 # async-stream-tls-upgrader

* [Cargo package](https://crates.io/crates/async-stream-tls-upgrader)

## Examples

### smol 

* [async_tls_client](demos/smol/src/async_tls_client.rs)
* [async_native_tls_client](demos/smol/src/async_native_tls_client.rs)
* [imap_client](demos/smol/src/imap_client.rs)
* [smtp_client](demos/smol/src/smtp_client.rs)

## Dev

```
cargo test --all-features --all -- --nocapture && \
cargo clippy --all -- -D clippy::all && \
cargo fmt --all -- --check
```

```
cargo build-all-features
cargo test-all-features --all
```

=== Description of the task ===
Show each line of the records above containing "upgrader".

=== Answer to this exercise ===
 # async-stream-tls-upgrader
* [Cargo package](https://crates.io/crates/async-stream-tls-upgrader)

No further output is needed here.